One of the things many of us love about Christmas is that it’s traditionally a time of generosity and giving. But unfortunately, it’s also a time where there is huge potential for waste.
A 2019 SMH article cited an estimated $400 million was spent on 10 million unwanted gifts in 2018. We use 8,000 tonnes of wrapping paper each Christmas (most of which ends up in the bin). And we because we buy much more food than we need, a lot of that food ends up in the bin too.
The good news is, you don’t need to be a Christmas Scrooge to approach the festive season in a more environmentally and financially sustainable fashion. There are some little things you can do that, if done by a large number of people, can make a big difference to the world and our wallets this Christmas.
Here are five ideas.
1. Buy things that can go the distance
Because Christmas trees, ornaments and decorations can be so cheap these days, it can be tempting to get new ones every year. It’s of course much better to buy a quality tree and more expensive and lasting ornaments that can be used for many years instead of just one.
Similarly, it can be easy to buy cheap clothes and plastic toys as gifts.

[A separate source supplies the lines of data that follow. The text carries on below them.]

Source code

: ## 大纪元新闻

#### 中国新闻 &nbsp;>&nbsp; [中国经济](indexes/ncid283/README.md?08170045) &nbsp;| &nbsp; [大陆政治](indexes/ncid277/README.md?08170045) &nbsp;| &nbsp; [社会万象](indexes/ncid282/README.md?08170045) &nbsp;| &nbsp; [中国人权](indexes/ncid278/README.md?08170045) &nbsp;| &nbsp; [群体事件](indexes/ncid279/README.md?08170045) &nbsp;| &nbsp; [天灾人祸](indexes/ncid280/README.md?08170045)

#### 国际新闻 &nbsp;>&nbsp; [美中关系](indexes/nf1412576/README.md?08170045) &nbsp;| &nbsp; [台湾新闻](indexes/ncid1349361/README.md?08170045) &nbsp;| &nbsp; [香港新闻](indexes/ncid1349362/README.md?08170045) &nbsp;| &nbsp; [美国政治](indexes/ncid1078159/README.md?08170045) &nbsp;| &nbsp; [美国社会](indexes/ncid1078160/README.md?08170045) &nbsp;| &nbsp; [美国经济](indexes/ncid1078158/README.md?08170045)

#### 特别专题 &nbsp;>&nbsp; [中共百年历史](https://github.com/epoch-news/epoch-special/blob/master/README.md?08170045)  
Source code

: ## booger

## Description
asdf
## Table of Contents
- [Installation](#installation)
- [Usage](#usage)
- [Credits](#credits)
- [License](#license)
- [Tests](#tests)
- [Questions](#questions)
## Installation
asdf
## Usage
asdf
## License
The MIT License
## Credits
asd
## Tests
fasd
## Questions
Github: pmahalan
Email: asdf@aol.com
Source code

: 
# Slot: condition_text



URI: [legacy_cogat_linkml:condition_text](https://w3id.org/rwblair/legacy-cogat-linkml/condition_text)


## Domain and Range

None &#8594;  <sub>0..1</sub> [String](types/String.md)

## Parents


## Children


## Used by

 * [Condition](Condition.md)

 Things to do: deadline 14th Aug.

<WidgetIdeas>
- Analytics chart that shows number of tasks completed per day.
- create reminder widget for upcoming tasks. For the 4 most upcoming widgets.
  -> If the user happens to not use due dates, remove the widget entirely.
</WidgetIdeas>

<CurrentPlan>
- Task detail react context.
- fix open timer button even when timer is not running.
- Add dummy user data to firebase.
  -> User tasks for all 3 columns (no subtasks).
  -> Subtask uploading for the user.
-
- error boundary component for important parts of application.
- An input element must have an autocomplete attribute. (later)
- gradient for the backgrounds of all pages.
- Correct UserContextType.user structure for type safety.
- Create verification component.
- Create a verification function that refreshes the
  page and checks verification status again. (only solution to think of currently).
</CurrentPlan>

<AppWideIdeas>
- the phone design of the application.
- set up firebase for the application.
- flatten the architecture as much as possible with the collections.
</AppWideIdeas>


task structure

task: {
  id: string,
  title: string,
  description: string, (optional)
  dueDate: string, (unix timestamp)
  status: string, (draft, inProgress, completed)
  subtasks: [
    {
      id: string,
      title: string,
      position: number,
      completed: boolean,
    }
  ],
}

If you’re able to stretch the budget to buy items that are higher quality, or meaningful in nature, they are less likely to be thrown away and end up in landfill.
‘Going the distance’ is one of the reasons we love giving books as gifts. They are not only a gift of learning and relaxation, but books go on shelves once read rather than in the bin.
2. Avoid fancy wrapping paper
You know – the kind that’s shiny or has fancy foiling. Yes, it’s very pretty, but no, it cannot be recycled like most other wrapping paper that is paper only. On that note, do make sure your (non-shiny/paper-only) wrapping paper goes in the recycling bin on Christmas day. Even if it has little bits of sticky tape on it, it can still be recycled.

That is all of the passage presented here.